Work to be completed: State only how many lines in the listing contain the string "Holdem".

Data to process:
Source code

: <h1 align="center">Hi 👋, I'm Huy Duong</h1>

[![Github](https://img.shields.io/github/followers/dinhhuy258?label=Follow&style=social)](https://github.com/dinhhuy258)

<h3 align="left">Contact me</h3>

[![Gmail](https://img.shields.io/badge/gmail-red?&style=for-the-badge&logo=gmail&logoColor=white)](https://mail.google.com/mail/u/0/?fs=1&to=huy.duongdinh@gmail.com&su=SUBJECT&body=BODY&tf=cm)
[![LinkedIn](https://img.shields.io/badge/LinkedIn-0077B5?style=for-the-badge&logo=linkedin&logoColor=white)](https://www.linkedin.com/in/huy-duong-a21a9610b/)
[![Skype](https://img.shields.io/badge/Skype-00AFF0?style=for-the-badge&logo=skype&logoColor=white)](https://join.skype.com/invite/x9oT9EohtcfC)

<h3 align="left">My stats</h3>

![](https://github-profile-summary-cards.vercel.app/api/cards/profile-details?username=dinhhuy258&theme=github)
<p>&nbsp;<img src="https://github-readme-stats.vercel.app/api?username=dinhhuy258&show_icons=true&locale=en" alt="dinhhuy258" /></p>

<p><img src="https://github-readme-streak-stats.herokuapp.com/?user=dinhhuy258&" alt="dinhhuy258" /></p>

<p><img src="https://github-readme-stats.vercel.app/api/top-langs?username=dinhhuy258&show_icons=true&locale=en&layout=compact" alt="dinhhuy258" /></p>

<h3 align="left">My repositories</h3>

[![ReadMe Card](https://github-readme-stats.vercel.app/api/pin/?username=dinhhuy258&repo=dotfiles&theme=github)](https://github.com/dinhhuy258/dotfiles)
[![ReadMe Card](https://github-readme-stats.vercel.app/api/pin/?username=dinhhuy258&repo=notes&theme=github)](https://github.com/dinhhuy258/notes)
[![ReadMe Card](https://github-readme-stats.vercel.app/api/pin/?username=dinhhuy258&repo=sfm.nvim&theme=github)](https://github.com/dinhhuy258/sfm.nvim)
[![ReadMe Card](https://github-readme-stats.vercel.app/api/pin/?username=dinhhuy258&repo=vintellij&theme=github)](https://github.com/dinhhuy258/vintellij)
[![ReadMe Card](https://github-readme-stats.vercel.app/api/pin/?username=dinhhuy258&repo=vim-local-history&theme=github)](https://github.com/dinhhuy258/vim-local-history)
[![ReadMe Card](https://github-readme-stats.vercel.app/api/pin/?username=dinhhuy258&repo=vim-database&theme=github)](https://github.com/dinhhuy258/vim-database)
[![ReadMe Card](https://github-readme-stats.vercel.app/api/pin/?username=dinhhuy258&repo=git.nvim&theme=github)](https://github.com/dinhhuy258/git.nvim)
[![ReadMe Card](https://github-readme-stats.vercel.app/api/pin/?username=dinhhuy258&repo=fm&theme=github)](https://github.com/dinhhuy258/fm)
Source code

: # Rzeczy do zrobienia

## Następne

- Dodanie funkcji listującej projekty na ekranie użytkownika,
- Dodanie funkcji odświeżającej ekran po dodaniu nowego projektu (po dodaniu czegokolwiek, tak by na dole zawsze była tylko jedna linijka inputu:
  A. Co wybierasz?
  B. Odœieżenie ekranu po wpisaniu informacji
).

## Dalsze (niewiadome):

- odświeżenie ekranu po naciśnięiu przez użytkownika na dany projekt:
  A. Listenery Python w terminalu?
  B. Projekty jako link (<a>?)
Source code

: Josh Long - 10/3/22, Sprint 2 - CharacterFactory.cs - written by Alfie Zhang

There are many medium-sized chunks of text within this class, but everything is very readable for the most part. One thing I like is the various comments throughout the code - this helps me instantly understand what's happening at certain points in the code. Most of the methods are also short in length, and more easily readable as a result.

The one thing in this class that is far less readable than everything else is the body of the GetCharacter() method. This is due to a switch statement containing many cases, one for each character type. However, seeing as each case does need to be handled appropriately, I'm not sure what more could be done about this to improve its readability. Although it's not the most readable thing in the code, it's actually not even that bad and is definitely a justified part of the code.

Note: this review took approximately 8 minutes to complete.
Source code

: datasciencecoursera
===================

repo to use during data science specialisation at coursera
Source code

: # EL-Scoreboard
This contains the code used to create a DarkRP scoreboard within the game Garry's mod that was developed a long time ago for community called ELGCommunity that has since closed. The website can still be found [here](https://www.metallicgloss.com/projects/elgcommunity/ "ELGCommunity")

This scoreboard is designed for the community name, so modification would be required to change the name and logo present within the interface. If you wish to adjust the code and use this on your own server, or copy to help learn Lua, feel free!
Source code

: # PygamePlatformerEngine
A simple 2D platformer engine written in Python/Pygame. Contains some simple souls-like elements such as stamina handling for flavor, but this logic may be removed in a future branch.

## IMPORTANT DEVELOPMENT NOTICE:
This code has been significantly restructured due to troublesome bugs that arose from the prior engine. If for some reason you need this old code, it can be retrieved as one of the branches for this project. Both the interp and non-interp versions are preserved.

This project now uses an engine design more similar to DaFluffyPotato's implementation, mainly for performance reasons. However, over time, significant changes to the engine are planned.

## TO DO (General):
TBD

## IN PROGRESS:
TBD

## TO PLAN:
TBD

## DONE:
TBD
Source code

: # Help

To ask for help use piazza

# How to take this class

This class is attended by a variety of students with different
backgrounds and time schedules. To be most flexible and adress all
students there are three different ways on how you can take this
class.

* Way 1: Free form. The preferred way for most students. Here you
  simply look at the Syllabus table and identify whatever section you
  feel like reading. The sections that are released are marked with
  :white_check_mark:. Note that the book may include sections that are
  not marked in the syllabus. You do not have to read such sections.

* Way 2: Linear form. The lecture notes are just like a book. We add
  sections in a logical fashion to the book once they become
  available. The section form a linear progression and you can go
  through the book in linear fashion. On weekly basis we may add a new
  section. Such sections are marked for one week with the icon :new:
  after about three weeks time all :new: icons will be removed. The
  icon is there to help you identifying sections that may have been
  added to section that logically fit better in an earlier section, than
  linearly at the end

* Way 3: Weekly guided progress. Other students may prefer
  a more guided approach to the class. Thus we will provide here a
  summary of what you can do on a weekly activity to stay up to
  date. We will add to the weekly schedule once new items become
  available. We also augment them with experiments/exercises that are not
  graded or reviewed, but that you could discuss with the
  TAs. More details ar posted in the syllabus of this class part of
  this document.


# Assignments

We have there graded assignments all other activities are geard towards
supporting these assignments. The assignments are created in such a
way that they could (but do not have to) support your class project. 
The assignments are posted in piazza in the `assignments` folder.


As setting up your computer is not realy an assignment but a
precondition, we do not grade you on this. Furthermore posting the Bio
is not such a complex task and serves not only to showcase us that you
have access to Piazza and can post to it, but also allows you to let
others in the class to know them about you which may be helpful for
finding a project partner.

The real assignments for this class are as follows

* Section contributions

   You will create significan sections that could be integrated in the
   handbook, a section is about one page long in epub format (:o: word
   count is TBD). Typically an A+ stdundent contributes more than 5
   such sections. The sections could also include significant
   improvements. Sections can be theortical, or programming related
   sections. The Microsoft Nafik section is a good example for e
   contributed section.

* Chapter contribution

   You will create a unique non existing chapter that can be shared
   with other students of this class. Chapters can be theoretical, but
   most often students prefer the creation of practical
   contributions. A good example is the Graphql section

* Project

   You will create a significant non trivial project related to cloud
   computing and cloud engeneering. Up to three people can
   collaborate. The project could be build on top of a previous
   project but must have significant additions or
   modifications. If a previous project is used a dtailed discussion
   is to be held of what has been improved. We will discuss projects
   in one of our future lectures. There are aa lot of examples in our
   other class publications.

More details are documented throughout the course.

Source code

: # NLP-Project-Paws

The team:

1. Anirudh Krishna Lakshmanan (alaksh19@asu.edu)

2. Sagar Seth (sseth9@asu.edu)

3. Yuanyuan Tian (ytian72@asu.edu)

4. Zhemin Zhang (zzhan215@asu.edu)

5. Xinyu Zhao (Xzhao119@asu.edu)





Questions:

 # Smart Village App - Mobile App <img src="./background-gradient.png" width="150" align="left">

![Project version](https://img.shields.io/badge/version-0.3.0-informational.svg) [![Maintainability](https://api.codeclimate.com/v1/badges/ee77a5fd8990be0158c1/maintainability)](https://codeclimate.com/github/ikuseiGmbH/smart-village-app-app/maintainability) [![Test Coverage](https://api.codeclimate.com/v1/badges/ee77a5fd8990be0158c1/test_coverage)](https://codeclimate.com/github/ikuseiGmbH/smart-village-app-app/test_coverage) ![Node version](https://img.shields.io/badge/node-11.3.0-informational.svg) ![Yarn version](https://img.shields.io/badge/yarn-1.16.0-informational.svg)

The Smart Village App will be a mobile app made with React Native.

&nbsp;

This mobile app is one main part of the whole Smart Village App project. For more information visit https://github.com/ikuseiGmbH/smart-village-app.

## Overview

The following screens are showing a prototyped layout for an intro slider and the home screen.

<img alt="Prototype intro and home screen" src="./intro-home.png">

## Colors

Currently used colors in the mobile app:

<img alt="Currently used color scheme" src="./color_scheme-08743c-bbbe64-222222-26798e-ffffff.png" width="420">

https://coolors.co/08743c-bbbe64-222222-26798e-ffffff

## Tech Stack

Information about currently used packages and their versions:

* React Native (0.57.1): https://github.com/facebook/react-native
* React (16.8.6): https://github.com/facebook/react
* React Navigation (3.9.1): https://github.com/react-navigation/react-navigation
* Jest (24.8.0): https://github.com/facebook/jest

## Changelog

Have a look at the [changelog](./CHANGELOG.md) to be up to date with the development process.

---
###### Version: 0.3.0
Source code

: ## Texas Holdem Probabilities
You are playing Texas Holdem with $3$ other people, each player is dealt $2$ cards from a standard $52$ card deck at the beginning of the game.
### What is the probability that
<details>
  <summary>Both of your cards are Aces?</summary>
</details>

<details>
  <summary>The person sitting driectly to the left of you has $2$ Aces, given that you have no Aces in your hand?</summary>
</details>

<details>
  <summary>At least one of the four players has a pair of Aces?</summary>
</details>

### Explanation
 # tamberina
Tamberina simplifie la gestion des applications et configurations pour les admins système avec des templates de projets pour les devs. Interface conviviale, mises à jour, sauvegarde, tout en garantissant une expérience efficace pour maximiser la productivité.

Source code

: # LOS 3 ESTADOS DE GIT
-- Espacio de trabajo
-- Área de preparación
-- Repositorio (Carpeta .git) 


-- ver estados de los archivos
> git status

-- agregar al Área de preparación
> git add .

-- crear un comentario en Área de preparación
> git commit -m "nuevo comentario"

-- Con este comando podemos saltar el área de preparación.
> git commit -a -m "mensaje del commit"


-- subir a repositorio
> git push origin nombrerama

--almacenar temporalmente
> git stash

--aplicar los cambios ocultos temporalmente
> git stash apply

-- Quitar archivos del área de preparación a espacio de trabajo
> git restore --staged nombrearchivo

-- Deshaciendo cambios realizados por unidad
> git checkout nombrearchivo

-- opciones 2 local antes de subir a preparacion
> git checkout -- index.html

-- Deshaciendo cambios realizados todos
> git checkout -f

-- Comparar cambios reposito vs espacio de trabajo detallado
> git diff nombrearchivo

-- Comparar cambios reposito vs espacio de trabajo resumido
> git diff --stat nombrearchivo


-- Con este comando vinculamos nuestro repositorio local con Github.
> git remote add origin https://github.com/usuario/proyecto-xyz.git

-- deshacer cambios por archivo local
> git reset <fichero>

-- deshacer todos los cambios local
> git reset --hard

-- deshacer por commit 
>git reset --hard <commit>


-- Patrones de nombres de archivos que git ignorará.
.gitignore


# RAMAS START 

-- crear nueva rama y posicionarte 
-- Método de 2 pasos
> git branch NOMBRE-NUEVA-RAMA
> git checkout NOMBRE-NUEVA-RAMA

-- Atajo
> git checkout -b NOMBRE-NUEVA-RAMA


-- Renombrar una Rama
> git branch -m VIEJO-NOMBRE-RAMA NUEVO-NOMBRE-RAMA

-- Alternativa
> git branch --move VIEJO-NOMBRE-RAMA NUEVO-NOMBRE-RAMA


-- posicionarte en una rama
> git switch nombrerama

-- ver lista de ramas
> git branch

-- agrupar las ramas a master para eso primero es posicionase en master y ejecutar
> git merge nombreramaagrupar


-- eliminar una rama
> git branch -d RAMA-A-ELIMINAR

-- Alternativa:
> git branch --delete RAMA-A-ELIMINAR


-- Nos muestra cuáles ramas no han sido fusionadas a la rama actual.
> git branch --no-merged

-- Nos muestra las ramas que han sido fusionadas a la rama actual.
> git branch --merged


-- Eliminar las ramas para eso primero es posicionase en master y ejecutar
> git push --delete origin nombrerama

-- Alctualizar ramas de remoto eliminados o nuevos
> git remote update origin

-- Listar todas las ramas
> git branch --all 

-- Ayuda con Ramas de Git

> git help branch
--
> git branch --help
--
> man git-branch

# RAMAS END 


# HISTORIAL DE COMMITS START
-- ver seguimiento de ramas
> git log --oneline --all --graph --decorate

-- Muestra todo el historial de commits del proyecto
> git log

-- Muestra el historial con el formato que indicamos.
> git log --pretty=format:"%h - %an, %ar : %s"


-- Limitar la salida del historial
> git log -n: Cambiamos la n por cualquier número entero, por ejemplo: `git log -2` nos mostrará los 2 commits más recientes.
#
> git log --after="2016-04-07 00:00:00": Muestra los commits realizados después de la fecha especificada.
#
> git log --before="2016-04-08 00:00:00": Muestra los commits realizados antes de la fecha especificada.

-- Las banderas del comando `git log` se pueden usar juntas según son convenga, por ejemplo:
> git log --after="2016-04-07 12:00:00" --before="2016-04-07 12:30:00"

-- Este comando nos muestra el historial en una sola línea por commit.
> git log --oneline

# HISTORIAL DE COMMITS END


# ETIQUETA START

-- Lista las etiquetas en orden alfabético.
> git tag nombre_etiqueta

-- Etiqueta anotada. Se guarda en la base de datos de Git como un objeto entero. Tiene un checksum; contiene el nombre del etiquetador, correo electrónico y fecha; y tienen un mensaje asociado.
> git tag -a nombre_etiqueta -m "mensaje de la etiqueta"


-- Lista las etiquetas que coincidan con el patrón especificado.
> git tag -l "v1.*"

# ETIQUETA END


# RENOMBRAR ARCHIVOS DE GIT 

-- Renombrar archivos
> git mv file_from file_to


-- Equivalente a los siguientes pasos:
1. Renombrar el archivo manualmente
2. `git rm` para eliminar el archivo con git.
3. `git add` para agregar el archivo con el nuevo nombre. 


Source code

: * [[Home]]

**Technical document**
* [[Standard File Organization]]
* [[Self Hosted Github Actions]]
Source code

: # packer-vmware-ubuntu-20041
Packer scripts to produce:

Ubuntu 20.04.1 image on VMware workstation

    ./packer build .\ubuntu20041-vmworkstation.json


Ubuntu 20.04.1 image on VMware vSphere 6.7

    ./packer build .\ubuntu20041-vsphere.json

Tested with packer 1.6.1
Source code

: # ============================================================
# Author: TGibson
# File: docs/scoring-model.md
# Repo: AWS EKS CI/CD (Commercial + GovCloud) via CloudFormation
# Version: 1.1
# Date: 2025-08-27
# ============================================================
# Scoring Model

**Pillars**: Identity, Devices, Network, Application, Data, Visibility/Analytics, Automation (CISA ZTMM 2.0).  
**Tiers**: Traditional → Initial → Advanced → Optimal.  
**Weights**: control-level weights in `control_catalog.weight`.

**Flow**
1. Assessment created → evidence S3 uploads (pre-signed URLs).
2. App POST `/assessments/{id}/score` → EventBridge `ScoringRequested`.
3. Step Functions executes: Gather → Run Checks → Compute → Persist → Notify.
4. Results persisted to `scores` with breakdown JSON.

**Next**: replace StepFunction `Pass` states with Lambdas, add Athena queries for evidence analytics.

Answer to the problem: 2